*Brief*.
In the entries below, spot each line with the word "魏尔斯特拉斯定理" and copy it.

*Material provided*.
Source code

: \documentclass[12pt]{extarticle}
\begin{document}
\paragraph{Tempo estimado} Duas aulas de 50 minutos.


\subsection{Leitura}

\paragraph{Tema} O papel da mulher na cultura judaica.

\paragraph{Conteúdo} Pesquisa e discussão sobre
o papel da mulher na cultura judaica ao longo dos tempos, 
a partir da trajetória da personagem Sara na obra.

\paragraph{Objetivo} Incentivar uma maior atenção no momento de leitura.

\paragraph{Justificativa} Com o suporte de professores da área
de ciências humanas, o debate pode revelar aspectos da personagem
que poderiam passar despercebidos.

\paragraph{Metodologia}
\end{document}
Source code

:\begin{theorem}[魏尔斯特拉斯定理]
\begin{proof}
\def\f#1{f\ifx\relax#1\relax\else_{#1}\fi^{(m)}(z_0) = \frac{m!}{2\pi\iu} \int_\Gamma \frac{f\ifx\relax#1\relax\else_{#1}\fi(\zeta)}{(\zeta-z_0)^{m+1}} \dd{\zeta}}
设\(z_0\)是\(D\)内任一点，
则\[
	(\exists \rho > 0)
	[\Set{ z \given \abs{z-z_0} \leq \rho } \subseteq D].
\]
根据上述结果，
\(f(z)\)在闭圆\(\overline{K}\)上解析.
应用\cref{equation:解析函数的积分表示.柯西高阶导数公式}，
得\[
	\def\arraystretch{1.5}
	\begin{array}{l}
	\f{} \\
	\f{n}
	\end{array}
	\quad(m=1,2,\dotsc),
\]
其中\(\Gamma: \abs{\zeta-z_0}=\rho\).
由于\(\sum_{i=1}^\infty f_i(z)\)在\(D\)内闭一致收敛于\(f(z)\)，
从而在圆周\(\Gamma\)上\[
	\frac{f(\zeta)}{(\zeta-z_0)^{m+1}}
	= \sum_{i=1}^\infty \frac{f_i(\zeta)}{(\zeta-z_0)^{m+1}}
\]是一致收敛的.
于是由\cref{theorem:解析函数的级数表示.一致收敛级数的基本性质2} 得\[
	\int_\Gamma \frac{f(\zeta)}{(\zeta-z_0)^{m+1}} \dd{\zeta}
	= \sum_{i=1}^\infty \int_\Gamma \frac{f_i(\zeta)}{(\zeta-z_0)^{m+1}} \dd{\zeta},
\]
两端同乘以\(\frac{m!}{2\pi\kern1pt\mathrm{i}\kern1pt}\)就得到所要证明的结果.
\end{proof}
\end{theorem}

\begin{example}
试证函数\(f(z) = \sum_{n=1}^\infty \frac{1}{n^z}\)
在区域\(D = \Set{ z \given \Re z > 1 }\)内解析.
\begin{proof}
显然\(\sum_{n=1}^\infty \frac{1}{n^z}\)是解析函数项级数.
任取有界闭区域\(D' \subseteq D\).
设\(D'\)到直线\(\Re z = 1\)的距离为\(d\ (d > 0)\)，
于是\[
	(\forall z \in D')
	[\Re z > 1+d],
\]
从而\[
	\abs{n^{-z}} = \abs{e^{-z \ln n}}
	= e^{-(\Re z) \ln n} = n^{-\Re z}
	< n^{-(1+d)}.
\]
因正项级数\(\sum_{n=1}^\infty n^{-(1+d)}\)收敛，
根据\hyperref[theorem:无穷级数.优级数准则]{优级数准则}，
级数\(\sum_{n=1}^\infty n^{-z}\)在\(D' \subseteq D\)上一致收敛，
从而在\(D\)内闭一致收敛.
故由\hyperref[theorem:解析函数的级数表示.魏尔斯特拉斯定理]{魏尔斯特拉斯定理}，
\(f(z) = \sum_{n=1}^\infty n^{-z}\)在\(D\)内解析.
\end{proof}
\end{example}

--

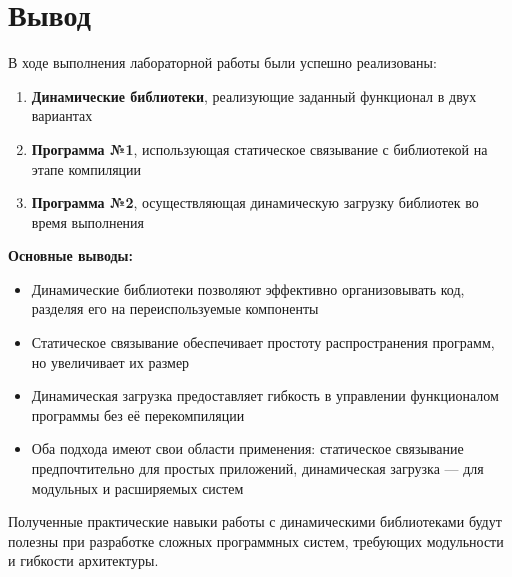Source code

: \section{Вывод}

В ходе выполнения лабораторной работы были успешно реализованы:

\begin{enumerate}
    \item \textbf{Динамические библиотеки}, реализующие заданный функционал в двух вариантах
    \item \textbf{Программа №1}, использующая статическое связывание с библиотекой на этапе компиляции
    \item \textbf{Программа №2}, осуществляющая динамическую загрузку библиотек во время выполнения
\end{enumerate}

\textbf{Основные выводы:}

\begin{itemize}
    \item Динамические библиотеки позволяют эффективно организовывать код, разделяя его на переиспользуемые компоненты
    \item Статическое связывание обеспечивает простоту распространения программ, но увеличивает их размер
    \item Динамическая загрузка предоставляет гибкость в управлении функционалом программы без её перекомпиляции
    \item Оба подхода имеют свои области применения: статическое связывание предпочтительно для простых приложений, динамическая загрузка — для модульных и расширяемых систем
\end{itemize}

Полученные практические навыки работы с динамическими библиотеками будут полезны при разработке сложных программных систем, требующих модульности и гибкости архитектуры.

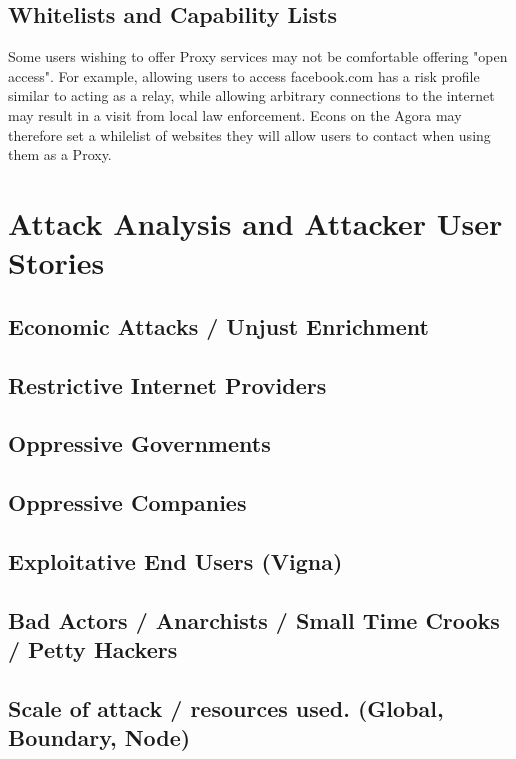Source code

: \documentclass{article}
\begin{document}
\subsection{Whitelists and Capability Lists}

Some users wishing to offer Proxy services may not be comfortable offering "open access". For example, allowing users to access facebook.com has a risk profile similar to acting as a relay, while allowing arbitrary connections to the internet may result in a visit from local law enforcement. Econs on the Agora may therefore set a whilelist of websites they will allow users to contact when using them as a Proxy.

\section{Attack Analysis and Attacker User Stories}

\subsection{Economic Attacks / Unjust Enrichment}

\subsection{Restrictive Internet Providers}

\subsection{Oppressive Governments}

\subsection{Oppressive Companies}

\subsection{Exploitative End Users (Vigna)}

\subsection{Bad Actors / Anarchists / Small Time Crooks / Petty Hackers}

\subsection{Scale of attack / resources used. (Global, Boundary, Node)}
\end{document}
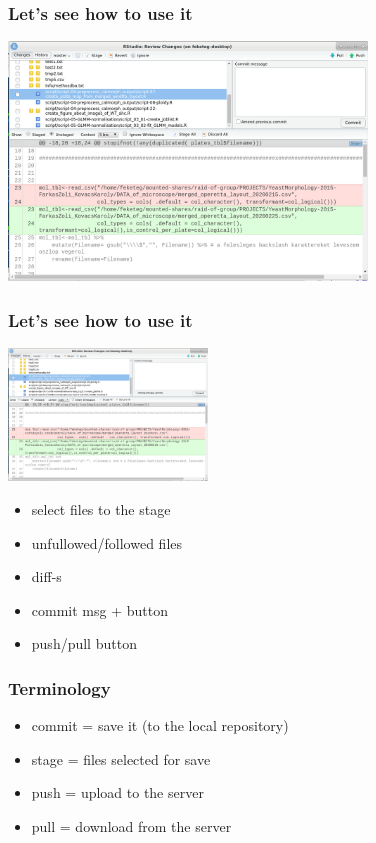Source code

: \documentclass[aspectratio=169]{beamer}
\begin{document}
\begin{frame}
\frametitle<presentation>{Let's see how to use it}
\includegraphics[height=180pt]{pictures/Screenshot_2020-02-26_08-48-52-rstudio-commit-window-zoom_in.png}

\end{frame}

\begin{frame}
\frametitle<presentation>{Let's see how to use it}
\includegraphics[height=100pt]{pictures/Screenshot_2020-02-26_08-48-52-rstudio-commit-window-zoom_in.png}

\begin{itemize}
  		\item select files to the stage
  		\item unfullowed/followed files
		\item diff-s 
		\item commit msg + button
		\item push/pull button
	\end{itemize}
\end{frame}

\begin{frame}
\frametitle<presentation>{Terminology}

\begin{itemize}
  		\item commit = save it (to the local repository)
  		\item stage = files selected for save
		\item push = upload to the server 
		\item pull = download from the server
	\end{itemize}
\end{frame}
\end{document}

*Result for this exercise*.
:\begin{theorem}[魏尔斯特拉斯定理]
故由\hyperref[theorem:解析函数的级数表示.魏尔斯特拉斯定理]{魏尔斯特拉斯定理}，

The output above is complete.